Published on July 31st, 2013 | by gareth0
The Smurfs 2
By James Sabata
Three years have passed. Gargamel is Paris, a respected illusionist, loved by the world, but secretly working on his next evil scheme. Patrick and Grace have a child named Blue. Patrick’s step-father is ruining their lives. Smurfette has a birthday coming up, and it seems everyone has forgotten it… while all the other smurfs are extremely busy planning Smurfette’s big surprise party. It must be nice being the only girl. Smurfette wanders away from the village, feeling badly about herself, when she is kidnapped by Gargamel’s gang. Papa, Clumsy, Grouchy, and Vanity meet up with Patrick, Grace, and family and go to Paris to get Smurfette back, only to find that she actually kind of likes it with Gargamel.
Gargamel’s cat, Azreal really stole the show. Whether he’s just being a cat, rolling around, falling in puddles, or being thrown out a car window, or being a tech-savvy cohort, checking his Facebook account or creating power point presentations to explain things to Gargamel, the audience was really into anything he did. Anytime Azreal was on the screen, the crowd was laughing.

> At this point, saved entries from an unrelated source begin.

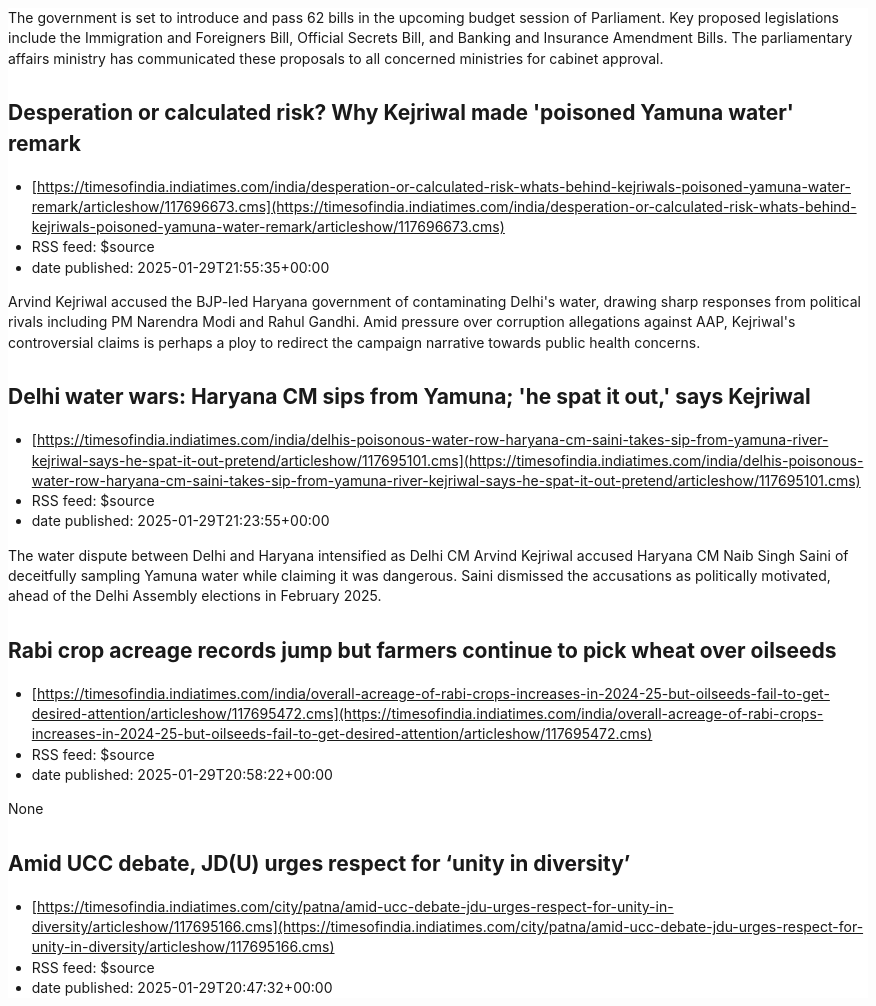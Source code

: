 The government is set to introduce and pass 62 bills in the upcoming budget session of Parliament. Key proposed legislations include the Immigration and Foreigners Bill, Official Secrets Bill, and Banking and Insurance Amendment Bills. The parliamentary affairs ministry has communicated these proposals to all concerned ministries for cabinet approval.

## Desperation or calculated risk? Why Kejriwal made 'poisoned Yamuna water' remark
 - [https://timesofindia.indiatimes.com/india/desperation-or-calculated-risk-whats-behind-kejriwals-poisoned-yamuna-water-remark/articleshow/117696673.cms](https://timesofindia.indiatimes.com/india/desperation-or-calculated-risk-whats-behind-kejriwals-poisoned-yamuna-water-remark/articleshow/117696673.cms)
 - RSS feed: $source
 - date published: 2025-01-29T21:55:35+00:00

Arvind Kejriwal accused the BJP-led Haryana government of contaminating Delhi's water, drawing sharp responses from political rivals including PM Narendra Modi and Rahul Gandhi. Amid pressure over corruption allegations against AAP, Kejriwal's controversial claims is perhaps a ploy to redirect the campaign narrative towards public health concerns.

## Delhi water wars: Haryana CM sips from Yamuna; 'he spat it out,' says Kejriwal
 - [https://timesofindia.indiatimes.com/india/delhis-poisonous-water-row-haryana-cm-saini-takes-sip-from-yamuna-river-kejriwal-says-he-spat-it-out-pretend/articleshow/117695101.cms](https://timesofindia.indiatimes.com/india/delhis-poisonous-water-row-haryana-cm-saini-takes-sip-from-yamuna-river-kejriwal-says-he-spat-it-out-pretend/articleshow/117695101.cms)
 - RSS feed: $source
 - date published: 2025-01-29T21:23:55+00:00

The water dispute between Delhi and Haryana intensified as Delhi CM Arvind Kejriwal accused Haryana CM Naib Singh Saini of deceitfully sampling Yamuna water while claiming it was dangerous. Saini dismissed the accusations as politically motivated, ahead of the Delhi Assembly elections in February 2025.

## Rabi crop acreage records jump but farmers continue to pick wheat over oilseeds
 - [https://timesofindia.indiatimes.com/india/overall-acreage-of-rabi-crops-increases-in-2024-25-but-oilseeds-fail-to-get-desired-attention/articleshow/117695472.cms](https://timesofindia.indiatimes.com/india/overall-acreage-of-rabi-crops-increases-in-2024-25-but-oilseeds-fail-to-get-desired-attention/articleshow/117695472.cms)
 - RSS feed: $source
 - date published: 2025-01-29T20:58:22+00:00

None

## Amid UCC debate, JD(U) urges respect for ‘unity in diversity’
 - [https://timesofindia.indiatimes.com/city/patna/amid-ucc-debate-jdu-urges-respect-for-unity-in-diversity/articleshow/117695166.cms](https://timesofindia.indiatimes.com/city/patna/amid-ucc-debate-jdu-urges-respect-for-unity-in-diversity/articleshow/117695166.cms)
 - RSS feed: $source
 - date published: 2025-01-29T20:47:32+00:00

For the most part, the mixing of animated characters and human actors worked. Azreal was a little strange in places, but for the most part, it works. Also, Hank Azaria is a workhorse in this movie, really pouring himself into the role of Gargamel and owning the character.
Whoever wrote this movie knows their Smurfs. There were several references to Peyo’s original work, many nods to the 80’s cartoon, and they managed to update it and add things that made it not feel outdated at all.
There isn’t a lot that is bad with this movie. If you look at it as what it is – a kids’ movie that is going to be predictable but fun, it’s hard to find a whole lot wrong with it. If I had to complain about anything at all, it would be the over use of the word Smurf. Some were funny, like “Smurphy’s Law.” Most were annoying. However, that was true when I was a child watching The Smurfs on Saturday mornings, too.
The 3D was used effectively in most places, particularly in the opening scene with the pop up book. The adults seemed to be just as into the show as the children were. Every time I looked around, adults were smiling. It may have been a predictable movie, but none of the adults appeared to be asleep. I’d also add that I did not see the first Smurfs movie. This was still very enjoyable and did not feel like a sequel. At the same time, I cannot say if they recycled a lot of the same jokes from the first movie, so people who saw that one might not feel the same way. I enjoyed it. Hopefully you do as well.